Thomas Masterson MD, Editor, MedicalNewsService.com
More warning come from the public health services regarding the Zika Virus. The pandemic virus continues to cause health concerns beyond a simple virus infection. Does the virus cause birth defects? Scientists suspect that it does, but the answer is still not clear while the virus continues to spread rapidly by mosquitos and now we know, through sexual contact. Were you infected with the virus when you travelled to Brazil, it’s hard to tell because 4 out 5 people don’t have symptoms. The mosquito that spreads the Zika Virus can be found in all of the Americas except Canada and continental Chile. So far the majority of the cases are in South and Central America. North Carolina reported their first Zika case, but again this was in a traveler. China is up to 3 travelers and recommends that we use bug spray for 2 weeks after we get home to keep the virus from spreading here. The CDC, use bug spray for 3 weeks.
The FDA doesn’t want your blood. As a safety measure against the emerging Zika virus outbreak, today the U.S. Food and Drug Administration issued a new guidance recommending the deferral of individuals from donating blood if they have been to areas with active Zika virus transmission, potentially have been exposed to the virus, or have had a confirmed Zika virus infection.

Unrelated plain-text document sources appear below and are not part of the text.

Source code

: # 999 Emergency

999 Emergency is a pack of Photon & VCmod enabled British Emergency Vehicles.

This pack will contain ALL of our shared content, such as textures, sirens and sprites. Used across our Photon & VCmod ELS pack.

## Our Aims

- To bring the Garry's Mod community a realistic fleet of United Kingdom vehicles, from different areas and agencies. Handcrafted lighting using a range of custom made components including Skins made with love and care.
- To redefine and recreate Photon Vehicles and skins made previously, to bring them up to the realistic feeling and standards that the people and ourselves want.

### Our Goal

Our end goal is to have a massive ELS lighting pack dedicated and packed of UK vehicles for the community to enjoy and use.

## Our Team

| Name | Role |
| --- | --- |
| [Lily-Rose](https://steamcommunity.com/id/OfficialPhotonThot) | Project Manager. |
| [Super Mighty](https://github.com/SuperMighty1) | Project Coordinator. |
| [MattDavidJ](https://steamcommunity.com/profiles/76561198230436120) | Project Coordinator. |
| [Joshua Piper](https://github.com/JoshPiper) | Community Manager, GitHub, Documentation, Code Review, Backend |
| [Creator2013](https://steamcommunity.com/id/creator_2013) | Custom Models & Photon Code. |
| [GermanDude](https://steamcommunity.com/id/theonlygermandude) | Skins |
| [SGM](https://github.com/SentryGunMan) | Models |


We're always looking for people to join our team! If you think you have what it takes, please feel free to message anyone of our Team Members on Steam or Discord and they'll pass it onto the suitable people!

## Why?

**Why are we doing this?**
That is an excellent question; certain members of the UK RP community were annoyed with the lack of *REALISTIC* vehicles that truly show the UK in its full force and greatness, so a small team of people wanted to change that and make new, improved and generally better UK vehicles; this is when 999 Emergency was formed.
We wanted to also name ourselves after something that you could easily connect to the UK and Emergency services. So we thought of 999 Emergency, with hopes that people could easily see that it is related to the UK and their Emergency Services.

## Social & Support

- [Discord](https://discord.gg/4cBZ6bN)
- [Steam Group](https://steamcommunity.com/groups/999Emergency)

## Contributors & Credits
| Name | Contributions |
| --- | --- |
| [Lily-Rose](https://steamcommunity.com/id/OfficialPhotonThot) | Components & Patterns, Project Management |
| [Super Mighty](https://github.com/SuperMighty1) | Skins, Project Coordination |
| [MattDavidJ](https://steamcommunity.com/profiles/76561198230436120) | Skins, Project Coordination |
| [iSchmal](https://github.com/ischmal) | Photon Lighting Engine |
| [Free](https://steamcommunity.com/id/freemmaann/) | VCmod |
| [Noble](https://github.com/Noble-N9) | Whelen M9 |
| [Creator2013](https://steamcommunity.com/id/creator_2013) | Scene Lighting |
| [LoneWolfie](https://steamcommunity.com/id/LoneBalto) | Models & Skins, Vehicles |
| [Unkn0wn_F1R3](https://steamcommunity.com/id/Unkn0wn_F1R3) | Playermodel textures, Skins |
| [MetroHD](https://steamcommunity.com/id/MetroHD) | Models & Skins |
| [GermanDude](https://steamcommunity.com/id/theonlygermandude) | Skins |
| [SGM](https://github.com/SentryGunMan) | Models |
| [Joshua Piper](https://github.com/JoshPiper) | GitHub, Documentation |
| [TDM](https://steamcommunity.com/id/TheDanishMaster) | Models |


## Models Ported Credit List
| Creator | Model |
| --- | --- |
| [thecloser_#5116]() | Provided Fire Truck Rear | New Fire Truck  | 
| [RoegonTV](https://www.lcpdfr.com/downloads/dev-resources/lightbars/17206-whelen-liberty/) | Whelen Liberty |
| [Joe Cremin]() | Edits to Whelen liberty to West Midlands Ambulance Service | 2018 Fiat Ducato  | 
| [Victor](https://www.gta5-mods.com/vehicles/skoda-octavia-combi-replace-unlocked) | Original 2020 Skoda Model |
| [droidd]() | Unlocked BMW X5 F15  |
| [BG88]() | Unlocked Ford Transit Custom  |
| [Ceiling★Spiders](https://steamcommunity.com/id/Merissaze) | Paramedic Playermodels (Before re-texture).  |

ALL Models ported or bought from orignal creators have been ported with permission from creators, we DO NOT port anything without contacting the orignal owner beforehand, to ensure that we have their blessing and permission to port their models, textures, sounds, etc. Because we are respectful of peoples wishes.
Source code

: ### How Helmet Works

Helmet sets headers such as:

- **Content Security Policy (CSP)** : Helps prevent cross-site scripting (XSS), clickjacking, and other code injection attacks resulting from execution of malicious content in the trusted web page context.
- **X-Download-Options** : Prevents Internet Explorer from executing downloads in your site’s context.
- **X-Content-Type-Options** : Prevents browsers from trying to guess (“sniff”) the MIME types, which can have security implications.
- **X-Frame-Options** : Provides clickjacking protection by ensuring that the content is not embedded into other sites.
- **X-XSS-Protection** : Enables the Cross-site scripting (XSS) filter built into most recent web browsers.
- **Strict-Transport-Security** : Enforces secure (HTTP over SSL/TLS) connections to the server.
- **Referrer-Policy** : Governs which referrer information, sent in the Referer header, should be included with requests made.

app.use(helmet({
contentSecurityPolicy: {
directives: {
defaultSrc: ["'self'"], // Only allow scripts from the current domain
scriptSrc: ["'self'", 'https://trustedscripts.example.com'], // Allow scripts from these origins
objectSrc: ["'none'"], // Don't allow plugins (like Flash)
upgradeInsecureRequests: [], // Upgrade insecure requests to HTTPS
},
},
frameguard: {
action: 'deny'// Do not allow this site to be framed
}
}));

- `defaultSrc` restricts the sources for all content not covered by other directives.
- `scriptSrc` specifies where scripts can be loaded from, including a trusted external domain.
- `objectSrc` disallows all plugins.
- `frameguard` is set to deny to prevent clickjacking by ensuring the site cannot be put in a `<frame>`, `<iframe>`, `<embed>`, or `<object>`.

In areas without active Zika virus transmission, the FDA recommends that donors at risk for Zika virus infection be deferred for four weeks. Individuals considered to be at risk include:
- those who have had Zika symptoms during the past four weeks,
- those who have had sexual contact with a person who has traveled to, or resided in, an area with active Zika virus transmission during the prior three months,
- and those who have traveled to areas with active transmission of Zika virus during the past four weeks.
The FDA does not want blood from areas with active Zika virus transmission. Look for Zika signs and Zika questionnaires when you donate blood.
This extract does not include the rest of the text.